§ **REQUIREMENT**:
The records below must be copied in full, exactly as they read.

§ **DATA TO EXAMINE**:
>>>>>
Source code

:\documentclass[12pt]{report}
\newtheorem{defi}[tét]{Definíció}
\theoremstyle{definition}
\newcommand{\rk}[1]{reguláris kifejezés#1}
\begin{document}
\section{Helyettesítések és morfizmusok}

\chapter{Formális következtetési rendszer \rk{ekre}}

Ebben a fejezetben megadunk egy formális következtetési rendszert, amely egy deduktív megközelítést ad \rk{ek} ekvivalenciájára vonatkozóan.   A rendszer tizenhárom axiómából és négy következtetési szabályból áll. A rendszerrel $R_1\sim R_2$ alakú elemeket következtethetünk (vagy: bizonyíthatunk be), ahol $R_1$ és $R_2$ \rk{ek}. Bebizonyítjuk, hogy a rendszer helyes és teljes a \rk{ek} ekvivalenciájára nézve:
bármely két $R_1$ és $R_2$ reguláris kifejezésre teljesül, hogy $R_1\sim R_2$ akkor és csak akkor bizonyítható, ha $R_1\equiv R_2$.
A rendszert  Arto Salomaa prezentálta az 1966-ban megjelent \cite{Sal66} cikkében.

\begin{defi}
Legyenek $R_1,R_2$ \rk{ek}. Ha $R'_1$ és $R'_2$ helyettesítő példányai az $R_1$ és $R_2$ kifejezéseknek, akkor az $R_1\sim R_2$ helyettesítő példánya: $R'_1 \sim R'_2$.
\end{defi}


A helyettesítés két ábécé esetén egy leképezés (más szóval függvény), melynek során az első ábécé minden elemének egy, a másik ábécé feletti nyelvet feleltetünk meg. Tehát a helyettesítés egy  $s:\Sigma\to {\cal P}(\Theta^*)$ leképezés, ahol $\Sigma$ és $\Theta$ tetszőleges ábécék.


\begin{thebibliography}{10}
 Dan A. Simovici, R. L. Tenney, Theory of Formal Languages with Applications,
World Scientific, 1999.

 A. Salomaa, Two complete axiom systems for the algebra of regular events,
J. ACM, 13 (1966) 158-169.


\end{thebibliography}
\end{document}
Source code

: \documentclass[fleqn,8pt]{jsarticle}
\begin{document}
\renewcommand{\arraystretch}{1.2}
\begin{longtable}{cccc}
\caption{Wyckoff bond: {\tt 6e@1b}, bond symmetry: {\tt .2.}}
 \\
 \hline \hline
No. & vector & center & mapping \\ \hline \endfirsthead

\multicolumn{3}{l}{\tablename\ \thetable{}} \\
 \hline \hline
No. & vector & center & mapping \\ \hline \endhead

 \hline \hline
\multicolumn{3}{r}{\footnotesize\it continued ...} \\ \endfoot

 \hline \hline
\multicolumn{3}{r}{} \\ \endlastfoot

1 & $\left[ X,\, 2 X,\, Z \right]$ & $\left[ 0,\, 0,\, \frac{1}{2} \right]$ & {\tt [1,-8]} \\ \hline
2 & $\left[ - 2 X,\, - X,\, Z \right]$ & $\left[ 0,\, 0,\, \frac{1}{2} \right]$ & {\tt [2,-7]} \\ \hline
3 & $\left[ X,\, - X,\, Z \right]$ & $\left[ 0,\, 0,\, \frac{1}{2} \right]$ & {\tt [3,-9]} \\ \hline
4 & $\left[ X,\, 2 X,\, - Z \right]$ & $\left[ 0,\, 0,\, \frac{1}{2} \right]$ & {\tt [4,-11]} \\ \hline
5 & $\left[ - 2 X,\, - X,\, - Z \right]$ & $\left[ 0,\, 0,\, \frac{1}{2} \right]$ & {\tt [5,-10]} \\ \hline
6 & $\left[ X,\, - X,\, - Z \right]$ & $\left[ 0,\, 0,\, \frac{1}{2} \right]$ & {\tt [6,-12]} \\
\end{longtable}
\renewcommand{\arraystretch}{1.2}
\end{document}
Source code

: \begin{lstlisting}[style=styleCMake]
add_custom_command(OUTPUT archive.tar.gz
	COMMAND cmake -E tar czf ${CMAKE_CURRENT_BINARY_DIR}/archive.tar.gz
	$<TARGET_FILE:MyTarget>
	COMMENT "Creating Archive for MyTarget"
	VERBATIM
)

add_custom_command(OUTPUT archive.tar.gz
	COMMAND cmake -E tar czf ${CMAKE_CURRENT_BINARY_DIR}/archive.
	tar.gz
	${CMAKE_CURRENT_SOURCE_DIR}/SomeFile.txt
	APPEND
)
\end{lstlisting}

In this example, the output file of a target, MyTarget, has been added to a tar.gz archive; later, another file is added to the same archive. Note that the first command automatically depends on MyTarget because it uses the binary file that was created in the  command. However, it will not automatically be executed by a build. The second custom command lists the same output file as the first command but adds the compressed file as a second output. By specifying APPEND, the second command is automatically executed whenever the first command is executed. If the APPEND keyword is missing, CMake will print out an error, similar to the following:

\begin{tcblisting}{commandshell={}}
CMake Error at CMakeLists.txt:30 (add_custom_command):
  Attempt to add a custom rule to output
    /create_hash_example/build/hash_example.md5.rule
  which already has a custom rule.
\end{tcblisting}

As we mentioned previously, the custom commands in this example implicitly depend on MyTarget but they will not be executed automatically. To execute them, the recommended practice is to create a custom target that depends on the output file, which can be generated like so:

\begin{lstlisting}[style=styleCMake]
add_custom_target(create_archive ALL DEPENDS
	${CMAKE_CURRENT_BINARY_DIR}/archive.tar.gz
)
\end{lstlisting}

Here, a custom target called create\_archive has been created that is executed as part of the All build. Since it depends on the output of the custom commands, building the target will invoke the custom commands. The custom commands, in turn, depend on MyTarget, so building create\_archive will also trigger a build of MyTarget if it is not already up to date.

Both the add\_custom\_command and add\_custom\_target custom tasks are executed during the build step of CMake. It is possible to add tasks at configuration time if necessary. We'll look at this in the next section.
<<<<<
§ **EXERCISE RESPONSE**:
Source code

:\documentclass[12pt]{report}
\newtheorem{defi}[tét]{Definíció}
\theoremstyle{definition}
\newcommand{\rk}[1]{reguláris kifejezés#1}
\begin{document}
\section{Helyettesítések és morfizmusok}

\chapter{Formális következtetési rendszer \rk{ekre}}

Ebben a fejezetben megadunk egy formális következtetési rendszert, amely egy deduktív megközelítést ad \rk{ek} ekvivalenciájára vonatkozóan.   A rendszer tizenhárom axiómából és négy következtetési szabályból áll. A rendszerrel $R_1\sim R_2$ alakú elemeket következtethetünk (vagy: bizonyíthatunk be), ahol $R_1$ és $R_2$ \rk{ek}. Bebizonyítjuk, hogy a rendszer helyes és teljes a \rk{ek} ekvivalenciájára nézve:
bármely két $R_1$ és $R_2$ reguláris kifejezésre teljesül, hogy $R_1\sim R_2$ akkor és csak akkor bizonyítható, ha $R_1\equiv R_2$.
A rendszert  Arto Salomaa prezentálta az 1966-ban megjelent \cite{Sal66} cikkében.

\begin{defi}
Legyenek $R_1,R_2$ \rk{ek}. Ha $R'_1$ és $R'_2$ helyettesítő példányai az $R_1$ és $R_2$ kifejezéseknek, akkor az $R_1\sim R_2$ helyettesítő példánya: $R'_1 \sim R'_2$.
\end{defi}


A helyettesítés két ábécé esetén egy leképezés (más szóval függvény), melynek során az első ábécé minden elemének egy, a másik ábécé feletti nyelvet feleltetünk meg. Tehát a helyettesítés egy  $s:\Sigma\to {\cal P}(\Theta^*)$ leképezés, ahol $\Sigma$ és $\Theta$ tetszőleges ábécék.


\begin{thebibliography}{10}
 Dan A. Simovici, R. L. Tenney, Theory of Formal Languages with Applications,
World Scientific, 1999.

 A. Salomaa, Two complete axiom systems for the algebra of regular events,
J. ACM, 13 (1966) 158-169.


\end{thebibliography}
\end{document}
Source code

: \documentclass[fleqn,8pt]{jsarticle}
\begin{document}
\renewcommand{\arraystretch}{1.2}
\begin{longtable}{cccc}
\caption{Wyckoff bond: {\tt 6e@1b}, bond symmetry: {\tt .2.}}
 \\
 \hline \hline
No. & vector & center & mapping \\ \hline \endfirsthead

\multicolumn{3}{l}{\tablename\ \thetable{}} \\
 \hline \hline
No. & vector & center & mapping \\ \hline \endhead

 \hline \hline
\multicolumn{3}{r}{\footnotesize\it continued ...} \\ \endfoot

 \hline \hline
\multicolumn{3}{r}{} \\ \endlastfoot

1 & $\left[ X,\, 2 X,\, Z \right]$ & $\left[ 0,\, 0,\, \frac{1}{2} \right]$ & {\tt [1,-8]} \\ \hline
2 & $\left[ - 2 X,\, - X,\, Z \right]$ & $\left[ 0,\, 0,\, \frac{1}{2} \right]$ & {\tt [2,-7]} \\ \hline
3 & $\left[ X,\, - X,\, Z \right]$ & $\left[ 0,\, 0,\, \frac{1}{2} \right]$ & {\tt [3,-9]} \\ \hline
4 & $\left[ X,\, 2 X,\, - Z \right]$ & $\left[ 0,\, 0,\, \frac{1}{2} \right]$ & {\tt [4,-11]} \\ \hline
5 & $\left[ - 2 X,\, - X,\, - Z \right]$ & $\left[ 0,\, 0,\, \frac{1}{2} \right]$ & {\tt [5,-10]} \\ \hline
6 & $\left[ X,\, - X,\, - Z \right]$ & $\left[ 0,\, 0,\, \frac{1}{2} \right]$ & {\tt [6,-12]} \\
\end{longtable}
\renewcommand{\arraystretch}{1.2}
\end{document}
Source code

: \begin{lstlisting}[style=styleCMake]
add_custom_command(OUTPUT archive.tar.gz
	COMMAND cmake -E tar czf ${CMAKE_CURRENT_BINARY_DIR}/archive.tar.gz
	$<TARGET_FILE:MyTarget>
	COMMENT "Creating Archive for MyTarget"
	VERBATIM
)

add_custom_command(OUTPUT archive.tar.gz
	COMMAND cmake -E tar czf ${CMAKE_CURRENT_BINARY_DIR}/archive.
	tar.gz
	${CMAKE_CURRENT_SOURCE_DIR}/SomeFile.txt
	APPEND
)
\end{lstlisting}

In this example, the output file of a target, MyTarget, has been added to a tar.gz archive; later, another file is added to the same archive. Note that the first command automatically depends on MyTarget because it uses the binary file that was created in the  command. However, it will not automatically be executed by a build. The second custom command lists the same output file as the first command but adds the compressed file as a second output. By specifying APPEND, the second command is automatically executed whenever the first command is executed. If the APPEND keyword is missing, CMake will print out an error, similar to the following:

\begin{tcblisting}{commandshell={}}
CMake Error at CMakeLists.txt:30 (add_custom_command):
  Attempt to add a custom rule to output
    /create_hash_example/build/hash_example.md5.rule
  which already has a custom rule.
\end{tcblisting}

As we mentioned previously, the custom commands in this example implicitly depend on MyTarget but they will not be executed automatically. To execute them, the recommended practice is to create a custom target that depends on the output file, which can be generated like so:

\begin{lstlisting}[style=styleCMake]
add_custom_target(create_archive ALL DEPENDS
	${CMAKE_CURRENT_BINARY_DIR}/archive.tar.gz
)
\end{lstlisting}

Here, a custom target called create\_archive has been created that is executed as part of the All build. Since it depends on the output of the custom commands, building the target will invoke the custom commands. The custom commands, in turn, depend on MyTarget, so building create\_archive will also trigger a build of MyTarget if it is not already up to date.

Both the add\_custom\_command and add\_custom\_target custom tasks are executed during the build step of CMake. It is possible to add tasks at configuration time if necessary. We'll look at this in the next section.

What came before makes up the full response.